I find this to be frightening. The idea of being able to track things and people should be frightening to everyone. Where is likely to lead? Considering the mindset of those in powerful places, this could be a really bad idea.
There’s already a ton of ways to track things and people. And “those in powerful places” don’t typically care a hill of beans about the average person. If they want to track us, they already can.
Most people afraid of this kind of technology believe themselves more interesting than they are.
It’s creepy and unhealthy- I don’t want that crap in my body and neither should anyone. frequencies can be sent to these devices to control behavior, they’ve already been testing it on animals. I don’t want to be controlled, and anything that can be done will be done.
@Marie sources or it never happened.
This reminds me of ShadowRun.
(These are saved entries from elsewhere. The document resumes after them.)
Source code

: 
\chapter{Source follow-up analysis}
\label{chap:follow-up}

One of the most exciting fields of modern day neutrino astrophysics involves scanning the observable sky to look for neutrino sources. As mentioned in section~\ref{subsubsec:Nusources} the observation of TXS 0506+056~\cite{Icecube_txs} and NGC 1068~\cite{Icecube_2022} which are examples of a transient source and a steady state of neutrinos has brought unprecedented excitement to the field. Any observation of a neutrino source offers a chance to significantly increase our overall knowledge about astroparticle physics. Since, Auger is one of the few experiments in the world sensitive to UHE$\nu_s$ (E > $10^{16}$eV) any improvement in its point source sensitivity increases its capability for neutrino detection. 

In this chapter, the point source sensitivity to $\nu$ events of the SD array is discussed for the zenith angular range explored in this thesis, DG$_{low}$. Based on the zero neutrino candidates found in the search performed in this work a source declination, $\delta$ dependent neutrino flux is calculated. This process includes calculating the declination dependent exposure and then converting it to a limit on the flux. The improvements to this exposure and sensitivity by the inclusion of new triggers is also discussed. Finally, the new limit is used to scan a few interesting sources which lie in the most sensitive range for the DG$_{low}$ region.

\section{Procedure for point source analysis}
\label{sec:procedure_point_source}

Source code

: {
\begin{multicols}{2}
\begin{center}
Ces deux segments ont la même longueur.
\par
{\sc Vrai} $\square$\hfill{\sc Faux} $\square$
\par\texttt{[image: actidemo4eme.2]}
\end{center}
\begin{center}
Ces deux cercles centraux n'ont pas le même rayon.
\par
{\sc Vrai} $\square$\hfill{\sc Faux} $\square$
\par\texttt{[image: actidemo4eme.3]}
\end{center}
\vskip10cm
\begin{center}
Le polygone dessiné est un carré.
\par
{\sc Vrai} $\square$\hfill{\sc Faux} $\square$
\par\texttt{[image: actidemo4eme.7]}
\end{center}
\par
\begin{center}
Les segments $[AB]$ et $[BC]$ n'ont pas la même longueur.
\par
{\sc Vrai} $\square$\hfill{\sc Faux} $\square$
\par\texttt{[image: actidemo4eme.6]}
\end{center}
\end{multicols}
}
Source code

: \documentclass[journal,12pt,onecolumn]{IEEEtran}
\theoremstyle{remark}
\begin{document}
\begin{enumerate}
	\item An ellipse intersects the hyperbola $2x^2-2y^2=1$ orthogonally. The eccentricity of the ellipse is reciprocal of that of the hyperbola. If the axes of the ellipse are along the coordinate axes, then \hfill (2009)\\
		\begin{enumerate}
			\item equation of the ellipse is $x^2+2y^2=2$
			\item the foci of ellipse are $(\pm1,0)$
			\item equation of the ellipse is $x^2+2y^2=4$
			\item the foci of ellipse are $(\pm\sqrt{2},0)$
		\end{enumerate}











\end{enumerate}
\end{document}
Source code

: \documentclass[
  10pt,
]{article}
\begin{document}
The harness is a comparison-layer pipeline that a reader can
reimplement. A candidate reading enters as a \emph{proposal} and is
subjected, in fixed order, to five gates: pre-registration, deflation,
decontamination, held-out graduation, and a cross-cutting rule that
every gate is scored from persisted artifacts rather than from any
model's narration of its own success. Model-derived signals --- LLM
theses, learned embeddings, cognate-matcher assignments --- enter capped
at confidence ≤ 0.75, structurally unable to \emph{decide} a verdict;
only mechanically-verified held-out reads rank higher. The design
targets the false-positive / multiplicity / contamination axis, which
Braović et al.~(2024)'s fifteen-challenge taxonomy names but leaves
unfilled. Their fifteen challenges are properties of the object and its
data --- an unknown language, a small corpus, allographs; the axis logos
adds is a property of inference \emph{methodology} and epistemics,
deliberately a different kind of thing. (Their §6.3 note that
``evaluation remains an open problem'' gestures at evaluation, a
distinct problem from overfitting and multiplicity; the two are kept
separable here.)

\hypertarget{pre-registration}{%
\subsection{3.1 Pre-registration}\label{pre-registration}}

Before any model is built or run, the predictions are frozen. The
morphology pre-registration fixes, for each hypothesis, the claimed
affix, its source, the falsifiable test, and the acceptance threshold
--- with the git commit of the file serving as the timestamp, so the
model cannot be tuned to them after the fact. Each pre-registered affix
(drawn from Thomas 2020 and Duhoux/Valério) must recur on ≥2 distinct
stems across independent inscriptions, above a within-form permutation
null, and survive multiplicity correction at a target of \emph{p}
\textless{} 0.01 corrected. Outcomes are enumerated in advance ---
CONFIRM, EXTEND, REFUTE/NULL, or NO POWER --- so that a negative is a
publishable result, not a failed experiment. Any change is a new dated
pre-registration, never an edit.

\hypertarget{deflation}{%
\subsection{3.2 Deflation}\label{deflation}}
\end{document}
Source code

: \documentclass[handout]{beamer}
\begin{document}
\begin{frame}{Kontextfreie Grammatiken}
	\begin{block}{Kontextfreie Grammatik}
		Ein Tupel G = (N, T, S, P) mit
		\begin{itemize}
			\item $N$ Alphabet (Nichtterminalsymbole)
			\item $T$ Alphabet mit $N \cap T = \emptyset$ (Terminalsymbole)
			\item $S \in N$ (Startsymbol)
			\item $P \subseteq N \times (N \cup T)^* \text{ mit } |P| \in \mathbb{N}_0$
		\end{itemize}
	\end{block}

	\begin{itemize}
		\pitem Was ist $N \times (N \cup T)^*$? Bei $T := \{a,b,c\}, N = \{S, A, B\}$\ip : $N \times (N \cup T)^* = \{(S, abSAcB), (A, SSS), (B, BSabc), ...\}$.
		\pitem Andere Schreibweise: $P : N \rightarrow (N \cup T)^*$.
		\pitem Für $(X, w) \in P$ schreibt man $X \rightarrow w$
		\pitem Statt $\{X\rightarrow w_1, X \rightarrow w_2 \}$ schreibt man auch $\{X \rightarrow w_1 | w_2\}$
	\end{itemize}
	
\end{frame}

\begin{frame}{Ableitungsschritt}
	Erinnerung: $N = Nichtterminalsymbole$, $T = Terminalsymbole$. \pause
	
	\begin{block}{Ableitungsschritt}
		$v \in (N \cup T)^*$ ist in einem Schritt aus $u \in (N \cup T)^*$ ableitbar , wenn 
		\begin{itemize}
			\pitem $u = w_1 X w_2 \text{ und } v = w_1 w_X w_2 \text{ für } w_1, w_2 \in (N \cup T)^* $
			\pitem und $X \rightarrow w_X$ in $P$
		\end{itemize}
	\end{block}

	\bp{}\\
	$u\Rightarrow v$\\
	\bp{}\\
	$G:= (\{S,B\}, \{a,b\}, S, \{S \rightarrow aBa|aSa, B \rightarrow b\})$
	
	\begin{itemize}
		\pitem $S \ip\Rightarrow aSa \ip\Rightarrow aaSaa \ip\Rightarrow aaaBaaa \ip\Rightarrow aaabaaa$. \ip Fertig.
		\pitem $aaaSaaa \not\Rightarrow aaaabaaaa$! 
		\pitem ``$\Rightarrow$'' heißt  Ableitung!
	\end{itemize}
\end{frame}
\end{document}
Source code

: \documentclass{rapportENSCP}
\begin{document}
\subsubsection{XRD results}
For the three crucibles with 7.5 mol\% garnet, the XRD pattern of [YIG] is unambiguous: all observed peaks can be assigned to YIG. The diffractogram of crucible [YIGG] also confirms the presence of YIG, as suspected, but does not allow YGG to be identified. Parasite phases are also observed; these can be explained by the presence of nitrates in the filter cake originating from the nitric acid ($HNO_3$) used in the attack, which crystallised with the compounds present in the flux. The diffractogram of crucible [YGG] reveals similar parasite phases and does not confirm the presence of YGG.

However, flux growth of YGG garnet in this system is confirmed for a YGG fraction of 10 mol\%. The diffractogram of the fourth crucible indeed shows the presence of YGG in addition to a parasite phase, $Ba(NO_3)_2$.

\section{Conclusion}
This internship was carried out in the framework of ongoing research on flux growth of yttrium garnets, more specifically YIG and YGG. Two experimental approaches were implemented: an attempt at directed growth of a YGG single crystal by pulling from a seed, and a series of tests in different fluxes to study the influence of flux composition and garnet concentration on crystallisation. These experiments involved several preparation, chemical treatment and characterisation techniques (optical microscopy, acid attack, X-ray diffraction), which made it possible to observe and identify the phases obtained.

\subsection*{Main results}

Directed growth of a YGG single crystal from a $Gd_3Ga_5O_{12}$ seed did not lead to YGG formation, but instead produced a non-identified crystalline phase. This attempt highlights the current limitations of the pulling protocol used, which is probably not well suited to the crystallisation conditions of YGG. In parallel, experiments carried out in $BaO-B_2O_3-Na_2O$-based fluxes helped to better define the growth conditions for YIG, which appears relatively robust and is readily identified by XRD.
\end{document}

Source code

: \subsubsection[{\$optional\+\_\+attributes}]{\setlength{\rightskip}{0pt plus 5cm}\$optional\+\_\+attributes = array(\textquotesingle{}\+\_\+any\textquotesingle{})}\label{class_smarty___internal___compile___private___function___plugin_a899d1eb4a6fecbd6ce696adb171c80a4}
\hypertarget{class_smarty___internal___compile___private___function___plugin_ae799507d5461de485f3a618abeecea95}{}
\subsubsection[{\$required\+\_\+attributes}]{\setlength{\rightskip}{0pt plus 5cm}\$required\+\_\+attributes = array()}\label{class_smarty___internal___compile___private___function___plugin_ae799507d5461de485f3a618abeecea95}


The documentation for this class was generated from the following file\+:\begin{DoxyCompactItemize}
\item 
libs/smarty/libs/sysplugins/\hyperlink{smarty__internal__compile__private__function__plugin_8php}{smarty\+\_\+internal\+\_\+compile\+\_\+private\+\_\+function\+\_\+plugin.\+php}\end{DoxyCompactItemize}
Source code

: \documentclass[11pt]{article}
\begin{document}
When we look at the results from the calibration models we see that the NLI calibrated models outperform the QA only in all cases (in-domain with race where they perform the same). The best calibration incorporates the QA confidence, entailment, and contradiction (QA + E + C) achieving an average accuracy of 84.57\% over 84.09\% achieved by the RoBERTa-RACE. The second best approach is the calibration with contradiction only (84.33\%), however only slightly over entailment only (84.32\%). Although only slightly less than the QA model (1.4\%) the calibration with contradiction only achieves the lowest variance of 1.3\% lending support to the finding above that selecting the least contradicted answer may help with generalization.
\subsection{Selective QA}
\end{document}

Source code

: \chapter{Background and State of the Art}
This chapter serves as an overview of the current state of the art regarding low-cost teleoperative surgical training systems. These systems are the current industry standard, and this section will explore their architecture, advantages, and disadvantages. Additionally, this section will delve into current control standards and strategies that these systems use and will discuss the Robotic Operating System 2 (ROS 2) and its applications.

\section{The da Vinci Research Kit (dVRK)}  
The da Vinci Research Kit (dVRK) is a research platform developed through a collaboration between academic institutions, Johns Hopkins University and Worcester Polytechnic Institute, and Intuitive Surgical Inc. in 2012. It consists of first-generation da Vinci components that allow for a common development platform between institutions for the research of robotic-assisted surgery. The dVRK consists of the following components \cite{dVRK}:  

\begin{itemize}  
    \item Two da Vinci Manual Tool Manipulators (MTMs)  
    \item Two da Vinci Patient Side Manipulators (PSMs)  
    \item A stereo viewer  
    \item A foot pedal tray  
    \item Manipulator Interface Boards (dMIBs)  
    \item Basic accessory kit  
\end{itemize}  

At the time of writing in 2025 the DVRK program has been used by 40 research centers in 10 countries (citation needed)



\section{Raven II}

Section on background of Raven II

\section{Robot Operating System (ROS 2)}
Everything is tagged. Your food, clothes, etc. Some tags are so small that they can be suspended in an aerosol mist. You’d never even know they’re there, except that they show up in AR (augmented reality).
It is useful and reassuring for pets. My cat has a microchip in his neck – if he ever escapes the house and runs away, he’ll be saved from the shelter (provided he doesn’t get hit by a car…)
All I can think about is a not-so-distant Super Bowl Sunday at half-time, when all those toilets flush – hold an RFID reader to the sewer main and read all about it! Maybe win a jet pack if your edible chip survies and is scanned. . .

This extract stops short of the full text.